● WORK TASK:
Set out the records below again exactly; skip the images.

● Stored dataset items:

□ □ □ □ □

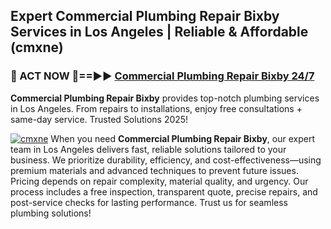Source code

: ## Expert Commercial Plumbing Repair Bixby Services in Los Angeles | Reliable & Affordable (cmxne)  

<h3>🚿 ACT NOW 🌟==►► <a href="https://tinyurl.com/2ne6vx2x" rel="nofollow">Commercial Plumbing Repair Bixby 24/7</a></h3>

**Commercial Plumbing Repair Bixby** provides top-notch plumbing services in Los Angeles. From repairs to installations, enjoy free consultations + same-day service. Trusted Solutions 2025!

[![cmxne](https://i.imgur.com/4PFF4AK.jpeg)](https://tinyurl.com/2ne6vx2x)
When you need **Commercial Plumbing Repair Bixby**, our expert team in Los Angeles delivers fast, reliable solutions tailored to your business. We prioritize durability, efficiency, and cost-effectiveness—using premium materials and advanced techniques to prevent future issues. Pricing depends on repair complexity, material quality, and urgency. Our process includes a free inspection, transparent quote, precise repairs, and post-service checks for lasting performance. Trust us for seamless plumbing solutions!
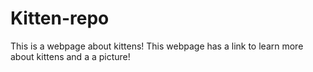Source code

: # Kitten-repo
This is a webpage about kittens!
This webpage has a link to learn more about kittens and a a picture!
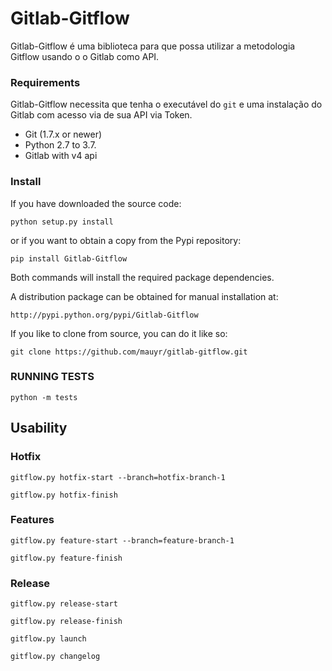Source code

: # Gitlab-Gitflow
Gitlab-Gitflow é uma biblioteca para que possa utilizar a metodologia Gitflow usando o o Gitlab como API.

### Requirements
Gitlab-Gitflow necessita que tenha o executável do `git` e uma instalação do Gitlab com acesso via de sua API via Token.

* Git (1.7.x or newer)
* Python 2.7 to 3.7.
* Gitlab with v4 api

### Install
If you have downloaded the source code:

`python setup.py install`

or if you want to obtain a copy from the Pypi repository:

`pip install Gitlab-Gitflow`

Both commands will install the required package dependencies.

A distribution package can be obtained for manual installation at:

`http://pypi.python.org/pypi/Gitlab-Gitflow`

If you like to clone from source, you can do it like so:

`git clone https://github.com/mauyr/gitlab-gitflow.git`

### RUNNING TESTS
`python -m tests`


## Usability

### Hotfix
`gitflow.py hotfix-start --branch=hotfix-branch-1`

`gitflow.py hotfix-finish` 

### Features
`gitflow.py feature-start --branch=feature-branch-1`

`gitflow.py feature-finish`


### Release
`gitflow.py release-start`

`gitflow.py release-finish`

`gitflow.py launch`

`gitflow.py changelog`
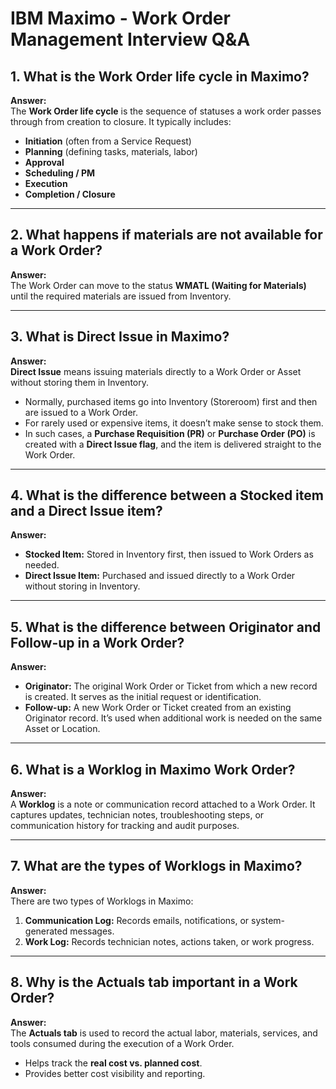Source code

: # IBM Maximo - Work Order Management Interview Q&A

## 1. What is the Work Order life cycle in Maximo?
**Answer:**  
The **Work Order life cycle** is the sequence of statuses a work order passes through from creation to closure. It typically includes:  
- **Initiation** (often from a Service Request)  
- **Planning** (defining tasks, materials, labor)  
- **Approval**  
- **Scheduling / PM**  
- **Execution**  
- **Completion / Closure**

---

## 2. What happens if materials are not available for a Work Order?
**Answer:**  
The Work Order can move to the status **WMATL (Waiting for Materials)** until the required materials are issued from Inventory.

---

## 3. What is Direct Issue in Maximo?
**Answer:**  
**Direct Issue** means issuing materials directly to a Work Order or Asset without storing them in Inventory.  
- Normally, purchased items go into Inventory (Storeroom) first and then are issued to a Work Order.  
- For rarely used or expensive items, it doesn’t make sense to stock them.  
- In such cases, a **Purchase Requisition (PR)** or **Purchase Order (PO)** is created with a **Direct Issue flag**, and the item is delivered straight to the Work Order.

---

## 4. What is the difference between a Stocked item and a Direct Issue item?
**Answer:**  
- **Stocked Item:** Stored in Inventory first, then issued to Work Orders as needed.  
- **Direct Issue Item:** Purchased and issued directly to a Work Order without storing in Inventory.

---

## 5. What is the difference between Originator and Follow-up in a Work Order?
**Answer:**  
- **Originator:** The original Work Order or Ticket from which a new record is created. It serves as the initial request or identification.  
- **Follow-up:** A new Work Order or Ticket created from an existing Originator record. It’s used when additional work is needed on the same Asset or Location.  

---

## 6. What is a Worklog in Maximo Work Order?
**Answer:**  
A **Worklog** is a note or communication record attached to a Work Order. It captures updates, technician notes, troubleshooting steps, or communication history for tracking and audit purposes.

---

## 7. What are the types of Worklogs in Maximo?
**Answer:**  
There are two types of Worklogs in Maximo:  
1. **Communication Log:** Records emails, notifications, or system-generated messages.  
2. **Work Log:** Records technician notes, actions taken, or work progress.

---

## 8. Why is the Actuals tab important in a Work Order?
**Answer:**  
The **Actuals tab** is used to record the actual labor, materials, services, and tools consumed during the execution of a Work Order.  
- Helps track the **real cost vs. planned cost**.  
- Provides better cost visibility and reporting.
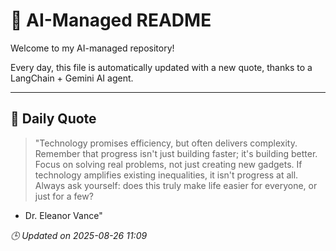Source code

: # 🧠 AI-Managed README

Welcome to my AI-managed repository!

Every day, this file is automatically updated with a new quote, thanks to a LangChain + Gemini AI agent.

---

## 📅 Daily Quote

> "Technology promises efficiency, but often delivers complexity.
Remember that progress isn't just building faster; it's building better.
Focus on solving real problems, not just creating new gadgets.
If technology amplifies existing inequalities, it isn't progress at all.
Always ask yourself: does this truly make life easier for everyone, or just for a few?
- Dr. Eleanor Vance"

*🕒 Updated on 2025-08-26 11:09*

□ □ □ □ □

● SOLUTION TO THE PROBLEM:
Source code

: ## Expert Commercial Plumbing Repair Bixby Services in Los Angeles | Reliable & Affordable (cmxne)  

<h3>🚿 ACT NOW 🌟==►► <a href="https://tinyurl.com/2ne6vx2x" rel="nofollow">Commercial Plumbing Repair Bixby 24/7</a></h3>

**Commercial Plumbing Repair Bixby** provides top-notch plumbing services in Los Angeles. From repairs to installations, enjoy free consultations + same-day service. Trusted Solutions 2025!

[![cmxne](https://i.imgur.com/4PFF4AK.jpeg)](https://tinyurl.com/2ne6vx2x)
When you need **Commercial Plumbing Repair Bixby**, our expert team in Los Angeles delivers fast, reliable solutions tailored to your business. We prioritize durability, efficiency, and cost-effectiveness—using premium materials and advanced techniques to prevent future issues. Pricing depends on repair complexity, material quality, and urgency. Our process includes a free inspection, transparent quote, precise repairs, and post-service checks for lasting performance. Trust us for seamless plumbing solutions!
Source code

: # Kitten-repo
This is a webpage about kittens!
This webpage has a link to learn more about kittens and a a picture!
Source code

: # Gitlab-Gitflow
Gitlab-Gitflow é uma biblioteca para que possa utilizar a metodologia Gitflow usando o o Gitlab como API.

### Requirements
Gitlab-Gitflow necessita que tenha o executável do `git` e uma instalação do Gitlab com acesso via de sua API via Token.

* Git (1.7.x or newer)
* Python 2.7 to 3.7.
* Gitlab with v4 api

### Install
If you have downloaded the source code:

`python setup.py install`

or if you want to obtain a copy from the Pypi repository:

`pip install Gitlab-Gitflow`

Both commands will install the required package dependencies.

A distribution package can be obtained for manual installation at:

`http://pypi.python.org/pypi/Gitlab-Gitflow`

If you like to clone from source, you can do it like so:

`git clone https://github.com/mauyr/gitlab-gitflow.git`

### RUNNING TESTS
`python -m tests`


## Usability

### Hotfix
`gitflow.py hotfix-start --branch=hotfix-branch-1`

`gitflow.py hotfix-finish` 

### Features
`gitflow.py feature-start --branch=feature-branch-1`

`gitflow.py feature-finish`


### Release
`gitflow.py release-start`

`gitflow.py release-finish`

`gitflow.py launch`

`gitflow.py changelog`
Source code

: # IBM Maximo - Work Order Management Interview Q&A

## 1. What is the Work Order life cycle in Maximo?
**Answer:**  
The **Work Order life cycle** is the sequence of statuses a work order passes through from creation to closure. It typically includes:  
- **Initiation** (often from a Service Request)  
- **Planning** (defining tasks, materials, labor)  
- **Approval**  
- **Scheduling / PM**  
- **Execution**  
- **Completion / Closure**

---

## 2. What happens if materials are not available for a Work Order?
**Answer:**  
The Work Order can move to the status **WMATL (Waiting for Materials)** until the required materials are issued from Inventory.

---

## 3. What is Direct Issue in Maximo?
**Answer:**  
**Direct Issue** means issuing materials directly to a Work Order or Asset without storing them in Inventory.  
- Normally, purchased items go into Inventory (Storeroom) first and then are issued to a Work Order.  
- For rarely used or expensive items, it doesn’t make sense to stock them.  
- In such cases, a **Purchase Requisition (PR)** or **Purchase Order (PO)** is created with a **Direct Issue flag**, and the item is delivered straight to the Work Order.

---

## 4. What is the difference between a Stocked item and a Direct Issue item?
**Answer:**  
- **Stocked Item:** Stored in Inventory first, then issued to Work Orders as needed.  
- **Direct Issue Item:** Purchased and issued directly to a Work Order without storing in Inventory.

---

## 5. What is the difference between Originator and Follow-up in a Work Order?
**Answer:**  
- **Originator:** The original Work Order or Ticket from which a new record is created. It serves as the initial request or identification.  
- **Follow-up:** A new Work Order or Ticket created from an existing Originator record. It’s used when additional work is needed on the same Asset or Location.  

---

## 6. What is a Worklog in Maximo Work Order?
**Answer:**  
A **Worklog** is a note or communication record attached to a Work Order. It captures updates, technician notes, troubleshooting steps, or communication history for tracking and audit purposes.

---

## 7. What are the types of Worklogs in Maximo?
**Answer:**  
There are two types of Worklogs in Maximo:  
1. **Communication Log:** Records emails, notifications, or system-generated messages.  
2. **Work Log:** Records technician notes, actions taken, or work progress.

---

## 8. Why is the Actuals tab important in a Work Order?
**Answer:**  
The **Actuals tab** is used to record the actual labor, materials, services, and tools consumed during the execution of a Work Order.  
- Helps track the **real cost vs. planned cost**.  
- Provides better cost visibility and reporting.
Source code

: # 🧠 AI-Managed README

Welcome to my AI-managed repository!

Every day, this file is automatically updated with a new quote, thanks to a LangChain + Gemini AI agent.

---

## 📅 Daily Quote

> "Technology promises efficiency, but often delivers complexity.
Remember that progress isn't just building faster; it's building better.
Focus on solving real problems, not just creating new gadgets.
If technology amplifies existing inequalities, it isn't progress at all.
Always ask yourself: does this truly make life easier for everyone, or just for a few?
- Dr. Eleanor Vance"

*🕒 Updated on 2025-08-26 11:09*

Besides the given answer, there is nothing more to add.